> [TRY IT]
From the line containing "This last point" to the last line of the records below, repeat every line exactly and add nothing else.

++++ RECORDED INFORMATION

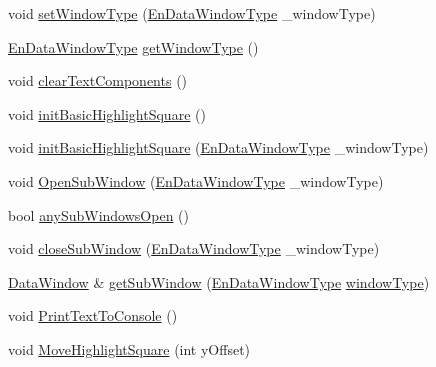 \begin{DoxyCompactItemize}
\item 
void \mbox{\hyperlink{class_data_window_acd1f484d18f8f32d419d23e05e89ea31}{set\+Window\+Type}} (\mbox{\hyperlink{_data_window_8hpp_a3c1e0c6fe947fdbea7502497b27cf44d}{En\+Data\+Window\+Type}} \+\_\+window\+Type)
\item 
\mbox{\hyperlink{_data_window_8hpp_a3c1e0c6fe947fdbea7502497b27cf44d}{En\+Data\+Window\+Type}} \mbox{\hyperlink{class_data_window_a84545c27ad784513eb4f830d4aeda82a}{get\+Window\+Type}} ()
\item 
void \mbox{\hyperlink{class_data_window_a2f7b8defc928dcf530149a82bdd16d53}{clear\+Text\+Components}} ()
\item 
void \mbox{\hyperlink{class_data_window_afd440dc420c7fdef23a1a52f0f1b40f1}{init\+Basic\+Highlight\+Square}} ()
\item 
void \mbox{\hyperlink{class_data_window_a1b1968cd0cbaaddcae7651e57f795e0c}{init\+Basic\+Highlight\+Square}} (\mbox{\hyperlink{_data_window_8hpp_a3c1e0c6fe947fdbea7502497b27cf44d}{En\+Data\+Window\+Type}} \+\_\+window\+Type)
\item 
void \mbox{\hyperlink{class_data_window_a3313c90eabd00824c775e3a23e82e3a9}{Open\+Sub\+Window}} (\mbox{\hyperlink{_data_window_8hpp_a3c1e0c6fe947fdbea7502497b27cf44d}{En\+Data\+Window\+Type}} \+\_\+window\+Type)
\item 
bool \mbox{\hyperlink{class_data_window_a141dab549c8f1e91304990ff1547476c}{any\+Sub\+Windows\+Open}} ()
\item 
void \mbox{\hyperlink{class_data_window_a1afcf0423ba1ad8b18792bb4ba73c314}{close\+Sub\+Window}} (\mbox{\hyperlink{_data_window_8hpp_a3c1e0c6fe947fdbea7502497b27cf44d}{En\+Data\+Window\+Type}} \+\_\+window\+Type)
\item 
\mbox{\hyperlink{class_data_window}{Data\+Window}} \& \mbox{\hyperlink{class_data_window_ab3ad6b28f3a4c54f692d623b4af48779}{get\+Sub\+Window}} (\mbox{\hyperlink{_data_window_8hpp_a3c1e0c6fe947fdbea7502497b27cf44d}{En\+Data\+Window\+Type}} \mbox{\hyperlink{class_data_window_a0ace2dac637e9483b554814128994dc7}{window\+Type}})
\item 
void \mbox{\hyperlink{class_data_window_a0092110104aa5506e15ac1dc1d3b0eac}{Print\+Text\+To\+Console}} ()
\item 
void \mbox{\hyperlink{class_data_window_a2047f47dfa6093e3f7c4bf30cd176a46}{Move\+Highlight\+Square}} (int y\+Offset)
\end{DoxyCompactItemize}
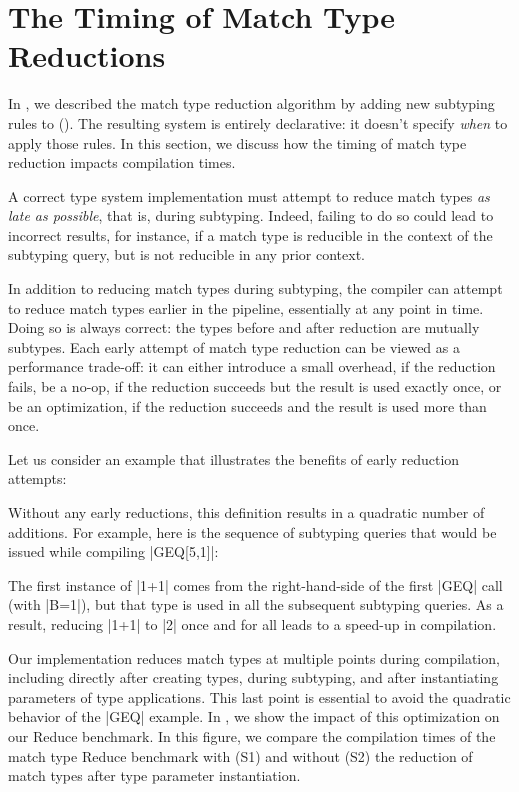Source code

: \section{The Timing of Match Type Reductions}
\label{sec:the-timing-of-match-type-reductions}

In , we described the match type reduction algorithm by adding new subtyping rules to \SystemFsub ().
The resulting system is entirely declarative: it doesn't specify \emph{when} to apply those rules.
In this section, we discuss how the timing of match type reduction impacts compilation times.

A correct type system implementation must attempt to reduce match types \emph{as late as possible}, that is, during subtyping.
Indeed, failing to do so could lead to incorrect results, for instance, if a match type is reducible in the context of the subtyping query, but is not reducible in any prior context.

In addition to reducing match types during subtyping, the compiler can attempt to reduce match types earlier in the pipeline, essentially at any point in time.
Doing so is always correct: the types before and after reduction are mutually subtypes.
Each early attempt of match type reduction can be viewed as a performance trade-off: it can either introduce a small overhead, if the reduction fails, be a no-op, if the reduction succeeds but the result is used exactly once, or be an optimization, if the reduction succeeds and the result is used more than once.

Let us consider an example that illustrates the benefits of early reduction attempts:

\geqDefinition

\noindent
Without any early reductions, this definition results in a quadratic number of additions. For example, here is the sequence of subtyping queries that would be issued while compiling |GEQ[5,1]|:

\geqExample

\noindent
The first instance of |1+1| comes from the right-hand-side of the first |GEQ| call (with |B=1|), but that type is used in all the subsequent subtyping queries. As a result, reducing |1+1| to |2| once and for all leads to a speed-up in compilation.

Our implementation reduces match types at multiple points during compilation, including directly after creating types, during subtyping, and after instantiating parameters of type applications.
This last point is essential to avoid the quadratic behavior of the |GEQ| example.
In , we show the impact of this optimization on our Reduce benchmark.
In this figure, we compare the compilation times of the match type Reduce benchmark with (S1) and without (S2) the reduction of match types after type parameter instantiation.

++++++++

> [RESPONSE AREA]
This last point is essential to avoid the quadratic behavior of the |GEQ| example.
In , we show the impact of this optimization on our Reduce benchmark.
In this figure, we compare the compilation times of the match type Reduce benchmark with (S1) and without (S2) the reduction of match types after type parameter instantiation.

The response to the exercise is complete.